Dealing in Ideas: A Conversation with Seymour Wright on أحمد [Ahmed]
A popular saying holds that “imitation is the sincerest form of flattery.” The quote is often attributed to Oscar Wilde, without evidence he uttered it. In reality, the Irish playwright was far less flattering to mimickers. Specifically, Wilde correctly called emulation “the homage which mediocrity pays to that which is not mediocre.” True creativity – true artistry – requires the next generation to not merely recreate that which came before but to build from it. The lessons of the past are to serve as a guide, not an underlying objective. Instead, the younger generations best honor their antecedents by keeping the elders’ thoughts alive by pushing them into new directions. The quartet أحمد [Ahmed] – saxophonist Seymour Wright, pianist Pat Thomas, bassist Joel Grip, and drummer Antonin Gerbel have heeded this lesson well in their explorations of the works of Ahmed Abdul-Malik.
To some degree, Abdul-Malik is an artist whose full legacy was lost to the passage of time. As a sideman, he was in demand for some of the biggest names in improvised music, from Randy Weston to Jutta Hipp to Thelonious Monk. The last of these, however, brought Abdul-Malik on the path that would define his career.

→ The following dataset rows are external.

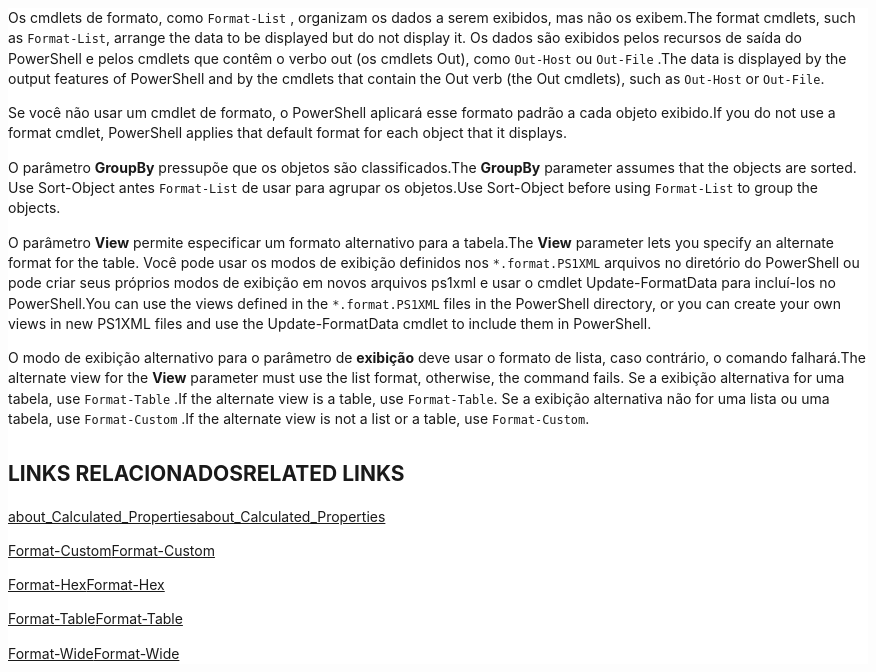 <span data-ttu-id="3034b-201">Os cmdlets de formato, como `Format-List` , organizam os dados a serem exibidos, mas não os exibem.</span><span class="sxs-lookup"><span data-stu-id="3034b-201">The format cmdlets, such as `Format-List`, arrange the data to be displayed but do not display it.</span></span>
<span data-ttu-id="3034b-202">Os dados são exibidos pelos recursos de saída do PowerShell e pelos cmdlets que contêm o verbo out (os cmdlets Out), como `Out-Host` ou `Out-File` .</span><span class="sxs-lookup"><span data-stu-id="3034b-202">The data is displayed by the output features of PowerShell and by the cmdlets that contain the Out verb (the Out cmdlets), such as `Out-Host` or `Out-File`.</span></span>

<span data-ttu-id="3034b-203">Se você não usar um cmdlet de formato, o PowerShell aplicará esse formato padrão a cada objeto exibido.</span><span class="sxs-lookup"><span data-stu-id="3034b-203">If you do not use a format cmdlet, PowerShell applies that default format for each object that it displays.</span></span>

<span data-ttu-id="3034b-204">O parâmetro **GroupBy** pressupõe que os objetos são classificados.</span><span class="sxs-lookup"><span data-stu-id="3034b-204">The **GroupBy** parameter assumes that the objects are sorted.</span></span> <span data-ttu-id="3034b-205">Use Sort-Object antes `Format-List` de usar para agrupar os objetos.</span><span class="sxs-lookup"><span data-stu-id="3034b-205">Use Sort-Object before using `Format-List` to group the objects.</span></span>

<span data-ttu-id="3034b-206">O parâmetro **View** permite especificar um formato alternativo para a tabela.</span><span class="sxs-lookup"><span data-stu-id="3034b-206">The **View** parameter lets you specify an alternate format for the table.</span></span> <span data-ttu-id="3034b-207">Você pode usar os modos de exibição definidos nos `*.format.PS1XML` arquivos no diretório do PowerShell ou pode criar seus próprios modos de exibição em novos arquivos ps1xml e usar o cmdlet Update-FormatData para incluí-los no PowerShell.</span><span class="sxs-lookup"><span data-stu-id="3034b-207">You can use the views defined in the `*.format.PS1XML` files in the PowerShell directory, or you can create your own views in new PS1XML files and use the Update-FormatData cmdlet to include them in PowerShell.</span></span>

<span data-ttu-id="3034b-208">O modo de exibição alternativo para o parâmetro de **exibição** deve usar o formato de lista, caso contrário, o comando falhará.</span><span class="sxs-lookup"><span data-stu-id="3034b-208">The alternate view for the **View** parameter must use the list format, otherwise, the command fails.</span></span> <span data-ttu-id="3034b-209">Se a exibição alternativa for uma tabela, use `Format-Table` .</span><span class="sxs-lookup"><span data-stu-id="3034b-209">If the alternate view is a table, use `Format-Table`.</span></span> <span data-ttu-id="3034b-210">Se a exibição alternativa não for uma lista ou uma tabela, use `Format-Custom` .</span><span class="sxs-lookup"><span data-stu-id="3034b-210">If the alternate view is not a list or a table, use `Format-Custom`.</span></span>

## <span data-ttu-id="3034b-211">LINKS RELACIONADOS</span><span class="sxs-lookup"><span data-stu-id="3034b-211">RELATED LINKS</span></span>

[<span data-ttu-id="3034b-212">about_Calculated_Properties</span><span class="sxs-lookup"><span data-stu-id="3034b-212">about_Calculated_Properties</span></span>](../Microsoft.PowerShell.Core/About/about_Calculated_Properties.md)

[<span data-ttu-id="3034b-213">Format-Custom</span><span class="sxs-lookup"><span data-stu-id="3034b-213">Format-Custom</span></span>](Format-Custom.md)

[<span data-ttu-id="3034b-214">Format-Hex</span><span class="sxs-lookup"><span data-stu-id="3034b-214">Format-Hex</span></span>](Format-Hex.md)

[<span data-ttu-id="3034b-215">Format-Table</span><span class="sxs-lookup"><span data-stu-id="3034b-215">Format-Table</span></span>](Format-Table.md)

[<span data-ttu-id="3034b-216">Format-Wide</span><span class="sxs-lookup"><span data-stu-id="3034b-216">Format-Wide</span></span>](Format-Wide.md)
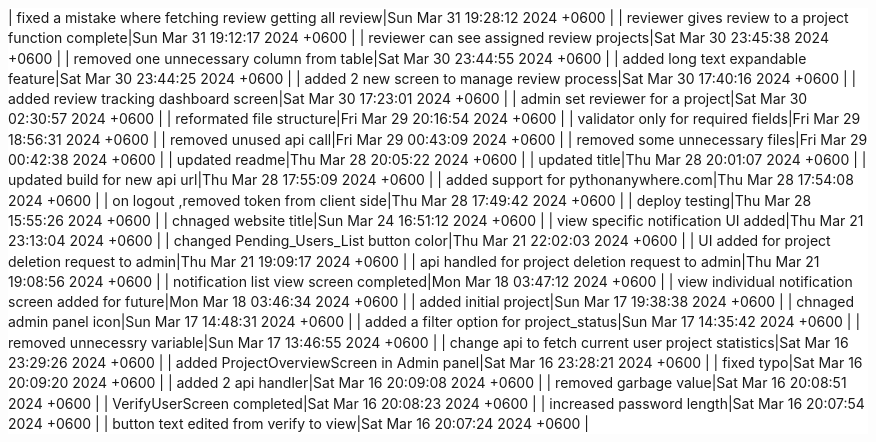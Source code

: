 | fixed a mistake where fetching review getting all review|Sun Mar 31 19:28:12 2024 +0600 |
| reviewer gives review to a project function complete|Sun Mar 31 19:12:17 2024 +0600 |
| reviewer can see assigned review projects|Sat Mar 30 23:45:38 2024 +0600 |
| removed one unnecessary column from table|Sat Mar 30 23:44:55 2024 +0600 |
| added long text expandable  feature|Sat Mar 30 23:44:25 2024 +0600 |
| added 2 new screen to manage review process|Sat Mar 30 17:40:16 2024 +0600 |
| added review tracking dashboard screen|Sat Mar 30 17:23:01 2024 +0600 |
| admin set reviewer for a project|Sat Mar 30 02:30:57 2024 +0600 |
| reformated file structure|Fri Mar 29 20:16:54 2024 +0600 |
| validator only for required fields|Fri Mar 29 18:56:31 2024 +0600 |
| removed unused api call|Fri Mar 29 00:43:09 2024 +0600 |
| removed some unnecessary files|Fri Mar 29 00:42:38 2024 +0600 |
| updated readme|Thu Mar 28 20:05:22 2024 +0600 |
| updated title|Thu Mar 28 20:01:07 2024 +0600 |
| updated build for new api url|Thu Mar 28 17:55:09 2024 +0600 |
| added support for pythonanywhere.com|Thu Mar 28 17:54:08 2024 +0600 |
| on logout ,removed token from client side|Thu Mar 28 17:49:42 2024 +0600 |
| deploy testing|Thu Mar 28 15:55:26 2024 +0600 |
| chnaged website title|Sun Mar 24 16:51:12 2024 +0600 |
| view specific notification UI added|Thu Mar 21 23:13:04 2024 +0600 |
| changed Pending_Users_List button color|Thu Mar 21 22:02:03 2024 +0600 |
| UI added for project deletion request to admin|Thu Mar 21 19:09:17 2024 +0600 |
| api handled for project deletion request to admin|Thu Mar 21 19:08:56 2024 +0600 |
| notification list view screen completed|Mon Mar 18 03:47:12 2024 +0600 |
| view individual notification screen added for future|Mon Mar 18 03:46:34 2024 +0600 |
| added initial project|Sun Mar 17 19:38:38 2024 +0600 |
| chnaged admin panel icon|Sun Mar 17 14:48:31 2024 +0600 |
| added a filter option for project_status|Sun Mar 17 14:35:42 2024 +0600 |
| removed unnecessry variable|Sun Mar 17 13:46:55 2024 +0600 |
| change api to fetch current user project statistics|Sat Mar 16 23:29:26 2024 +0600 |
| added ProjectOverviewScreen in Admin panel|Sat Mar 16 23:28:21 2024 +0600 |
| fixed typo|Sat Mar 16 20:09:20 2024 +0600 |
| added 2 api handler|Sat Mar 16 20:09:08 2024 +0600 |
| removed garbage value|Sat Mar 16 20:08:51 2024 +0600 |
| VerifyUserScreen completed|Sat Mar 16 20:08:23 2024 +0600 |
| increased password length|Sat Mar 16 20:07:54 2024 +0600 |
| button text edited from verify to view|Sat Mar 16 20:07:24 2024 +0600 |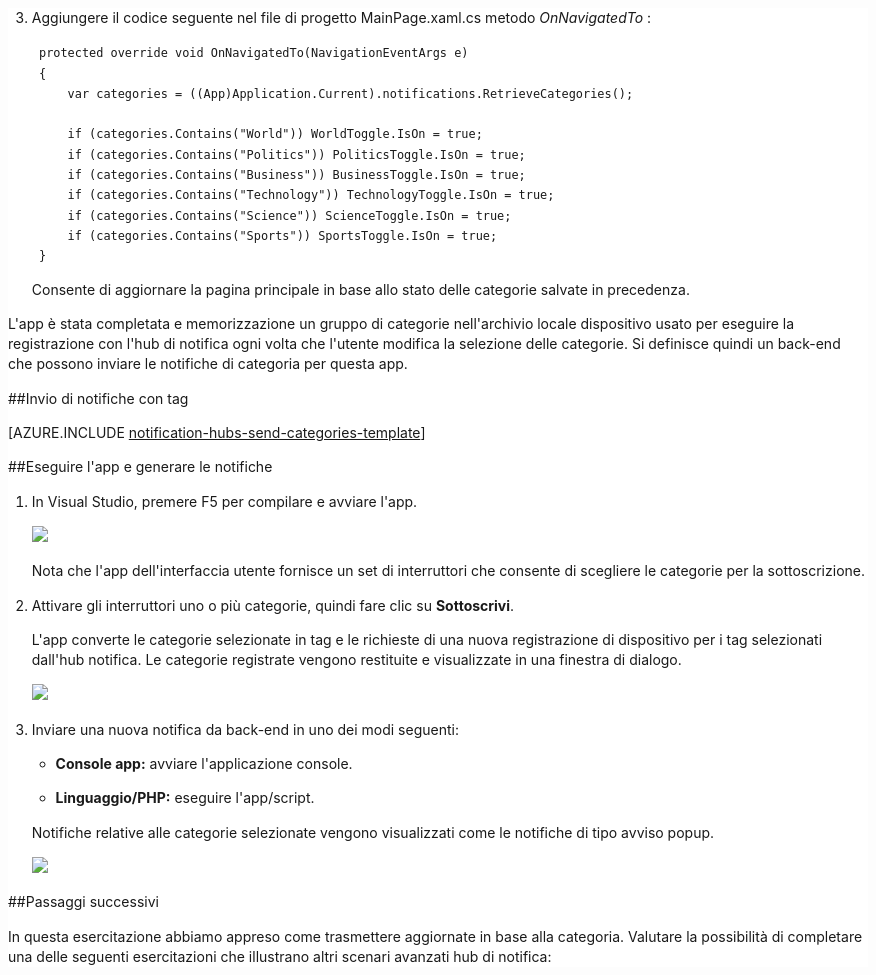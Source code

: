 3. Aggiungere il codice seguente nel file di progetto MainPage.xaml.cs metodo *OnNavigatedTo* :

        protected override void OnNavigatedTo(NavigationEventArgs e)
        {
            var categories = ((App)Application.Current).notifications.RetrieveCategories();

            if (categories.Contains("World")) WorldToggle.IsOn = true;
            if (categories.Contains("Politics")) PoliticsToggle.IsOn = true;
            if (categories.Contains("Business")) BusinessToggle.IsOn = true;
            if (categories.Contains("Technology")) TechnologyToggle.IsOn = true;
            if (categories.Contains("Science")) ScienceToggle.IsOn = true;
            if (categories.Contains("Sports")) SportsToggle.IsOn = true;
        }

    Consente di aggiornare la pagina principale in base allo stato delle categorie salvate in precedenza.

L'app è stata completata e memorizzazione un gruppo di categorie nell'archivio locale dispositivo usato per eseguire la registrazione con l'hub di notifica ogni volta che l'utente modifica la selezione delle categorie. Si definisce quindi un back-end che possono inviare le notifiche di categoria per questa app.

##<a name="sending-tagged-notifications"></a>Invio di notifiche con tag

[AZURE.INCLUDE [notification-hubs-send-categories-template](../../includes/notification-hubs-send-categories-template.md)]

##<a name="run-the-app-and-generate-notifications"></a>Eseguire l'app e generare le notifiche

1. In Visual Studio, premere F5 per compilare e avviare l'app.

    ![][1]

    Nota che l'app dell'interfaccia utente fornisce un set di interruttori che consente di scegliere le categorie per la sottoscrizione.

2. Attivare gli interruttori uno o più categorie, quindi fare clic su **Sottoscrivi**.

    L'app converte le categorie selezionate in tag e le richieste di una nuova registrazione di dispositivo per i tag selezionati dall'hub notifica. Le categorie registrate vengono restituite e visualizzate in una finestra di dialogo.

    ![][19]

4. Inviare una nuova notifica da back-end in uno dei modi seguenti:

    + **Console app:** avviare l'applicazione console.

    + **Linguaggio/PHP:** eseguire l'app/script.

    Notifiche relative alle categorie selezionate vengono visualizzati come le notifiche di tipo avviso popup.

    ![][14]

##<a name="next-steps"></a>Passaggi successivi

In questa esercitazione abbiamo appreso come trasmettere aggiornate in base alla categoria. Valutare la possibilità di completare una delle seguenti esercitazioni che illustrano altri scenari avanzati hub di notifica:


[Add category selection to the app]: #adding-categories
[Register for notifications]: #register
[Send notifications from your back-end]: #send
[Run the app and generate notifications]: #test-app
[Next Steps]: #next-steps
[1]: ./media/notification-hubs-windows-store-dotnet-send-breaking-news/notification-hub-breakingnews-win1.png
[14]: ./media/notification-hubs-windows-store-dotnet-send-breaking-news/notification-hub-windows-toast-2.png
[19]: ./media/notification-hubs-windows-store-dotnet-send-breaking-news/notification-hub-windows-reg-2.png
[get-started]: /manage/services/notification-hubs/getting-started-windows-dotnet/
[Utilizzare gli hub di notifica trasmettere notizie localizzati]: /manage/services/notification-hubs/breaking-news-localized-dotnet/
[Notify users with Notification Hubs]: /manage/services/notification-hubs/notify-users
[Mobile Service]: /develop/mobile/tutorials/get-started/
[Notification Hubs Guidance]: http://msdn.microsoft.com/library/jj927170.aspx
[Notification Hubs How-To for Windows Store]: http://msdn.microsoft.com/library/jj927172.aspx
[Submit an app page]: http://go.microsoft.com/fwlink/p/?LinkID=266582
[My Applications]: http://go.microsoft.com/fwlink/p/?LinkId=262039
[Live SDK for Windows]: http://go.microsoft.com/fwlink/p/?LinkId=262253
[wns object]: http://go.microsoft.com/fwlink/p/?LinkId=260591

Playing at the Five Spot, Monk’s then saxophonist, John Coltrane, encouraged the bassist to start his own ensemble. As a student of Syrian, West African, and Lebanese music, it was inevitable that Abdul-Malik’s music would draw upon more global influences. Often, this led him to put aside his Western-based bass to express himself on other instruments from further East. For one, Abdul-Malik’s tanpura can be heard on “India” from ‘Trane’s famous 1961 recording from the Village Vanguard. Much of his focus went to the oud and efforts to further underscore the connections between Middle Eastern music and jazz. Two of his records, Jazz Sahara (Riverside, 1958) and East Meets West (RCA, Victor, 1960) became known as pioneer outings in this space.
Despite his contributions, Abdul-Malik’s name is hardly discussed in academic circles. To most casual jazz fans, he remains an unknown [Ahmed] seeks to rectify this situation by exposing the artistic ancestor’s work to new audiences. But they don’t merely try to replicate that which has already been done. Instead, Abdul-Malik’s compositions, whether “Wood Blues” or “Nights on Saturn,” are treated as starting points for long-form free improvisations. Heavy urgent rhythms and syncopations keep propelling the quartet forward as they stretch and pull shorter pieces into lengthy expositions. The reverence and respect for Abdul-Malik are evident even while it remains unlimiting. From the fervent blasts of Wright’s saxophone to Thomas’ unconventional chord structures, the quartet makes compelling music full of physicality. You experience it as much by feel as conceptual analysis. Part of this also comes from the vibrancy of live recording; with the quartet’s members spread throughout Europe, the group saves their collective greatness for rare live performances. Those lucky enough to be in New York or Knoxville, Tennessee, can experience this magic for themselves at Roulette and the Big Ears Festival, respectively.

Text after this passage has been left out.